Published: April 6, 2013 in the Raleigh News and Observer
By Renee Elder — email@example.com
RALEIGH — A Confederate battle flag lost in the final months of the Civil War was handed over again Saturday – this time back into the collection of the N.C. Museum of History following a $6,500 restoration.
The flag was carried by the 6th Regiment of North Carolina at the Battle of Sailor’s Creek in Virginia when it was captured by a Union soldier on April 6, 1865. Forty years later, the federal government returned the flag to North Carolina, but it remained hidden in storage because the torn and dirty fabric was not suitable for display, said Jackson Marshall, assistant director of programming at the history museum.
“It’s been 100 years since the public has seen this flag,” Marshall said. “Now it’s cleaned and conserved in a way that will protect it for another 40 or 50 years.”
The museum is short on funds for restoring historic artifacts and must depend on private groups such as the Cedar Fork Rifles Preservation Society, which raised money to restore the 6th Regiment flag, he added. The museum has about 125 battle flags but only about 30 have been cleaned and preserved so they can be made available for display.
More than 100 people from across the state came to the dedication Saturday to see the flag and share stories about the N.C. 6th Regiment, which formed in Charlotte in May 1861 and fought its first major battle two months later in Manassas, Va., also known as the First Battle of Bull Run.
“It was the only North Carolina battalion [to fight] at that first great battle of the war,” said Rick Walton, a Civil War historian and member the Cedar Fork Rifles Preservation Society.
Known as “the bloody 6th,” the regiment fought constantly during the war and at many famous battle sites in throughout Virginia, Pennsylvania and North Carolina: Yorktown, Sharpsburg, Fredericksburg, Chancellorsville, Gettysburg, New Bern, Plymouth, Petersburg and others. Starting out with 1,000 members, the ranks were diminished by injuries and deaths after years of fighting. Replacements were brought in whenever possible, Marshall said.
Sailor’s Creek, about 60 miles southwest of Richmond, was the last battle fought by the 6th Regiment, which carried a practically new flag that had been issued to replace others lost or captured in battle.
“We don’t know who the 6th’s flag-bearer was that day; in fact we know more about who captured it,” Walton said.
Joseph Kimball, of Littleton, N.H., got credit for taking the 6th Regiment battle flag; he was awarded one of the 57 medals handed out by the Union Army for military service on that day.
The Confederate battle flag has 13 five-pointed stars set on an “X” pattern, known as St. Andrew’s Cross but also sometimes called a Southern Cross. It is distinct from the Stars and Bars design of the Confederate States of America flag.
This 6th Regiment’s battle flag is missing a star, which was cut rather than ripped from the fabric, indicating it was likely taken as a souvenir from the battlefield or after the war, Marshall said.

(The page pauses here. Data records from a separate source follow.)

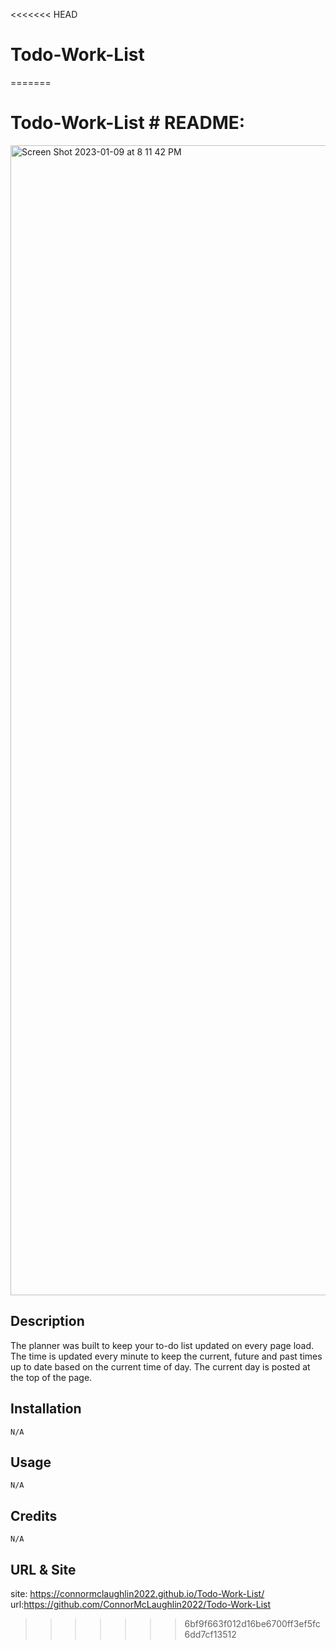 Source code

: <<<<<<< HEAD
# Todo-Work-List

=======
# Todo-Work-List # README:


<img width="1840" alt="Screen Shot 2023-01-09 at 8 11 42 PM" src="https://user-images.githubusercontent.com/116329927/211460510-f117c0aa-166d-4e60-ba51-3ef26ca44422.png">


## Description
  The planner was built to keep your to-do list updated on every page load. The time is updated every minute to keep the current, future and past times up to date based on the current time of day. The current day is posted at the top of the page.


## Installation

    N/A
## Usage
    N/A
## Credits
    N/A
    
## URL & Site
  site: https://connormclaughlin2022.github.io/Todo-Work-List/
  url:https://github.com/ConnorMcLaughlin2022/Todo-Work-List
>>>>>>> 6bf9f663f012d16be6700ff3ef5fc6dd7cf13512
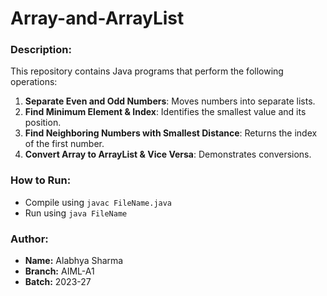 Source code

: # Array-and-ArrayList

### Description:
This repository contains Java programs that perform the following operations:
1. **Separate Even and Odd Numbers**: Moves numbers into separate lists.
2. **Find Minimum Element & Index**: Identifies the smallest value and its position.
3. **Find Neighboring Numbers with Smallest Distance**: Returns the index of the first number.
4. **Convert Array to ArrayList & Vice Versa**: Demonstrates conversions.

### How to Run:
- Compile using `javac FileName.java`
- Run using `java FileName`

### Author:
- **Name:** Alabhya Sharma
- **Branch:** AIML-A1
- **Batch:** 2023-27

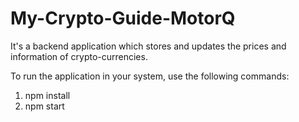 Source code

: # My-Crypto-Guide-MotorQ
It's a backend application which stores and updates the prices and information of crypto-currencies.

To run the application in your system, use the following commands:
1. npm install
2. npm start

Conservators who prepared the flag for exhibit cleaned and protected the delicate fabric but did not change the flag’s overall appearance.
The Confederate Army lost more than 7,700 men at Sailor’s Creek. Just 72 hours later, General Robert E. Lee surrendered at Appomattox Court House.
More than just a symbol of a long-ago military conflict, the flag represents family history for many of those who came to see the flag rejoin the museum’s collection, Walton added.
“What this represents to us is heritage,” he said. “It’s a visual reminder of our ancestors.”
Marshall said North Carolina troops suffered massive losses in the Civil War — as many as 35,000 men were killed and thousands more severely wounded.
“In Gettysburg, almost 25 percent of the total losses were North Carolinians killed or wounded,” Marshall said.
He said North Carolina’s Civil War heritage remains strong largely because of the losses so many families endured.
“I’m astounded at how many people give money to these efforts because they know they have a family connection,” he said. “People still remember the suffering and loss and want to keep family memories alive.”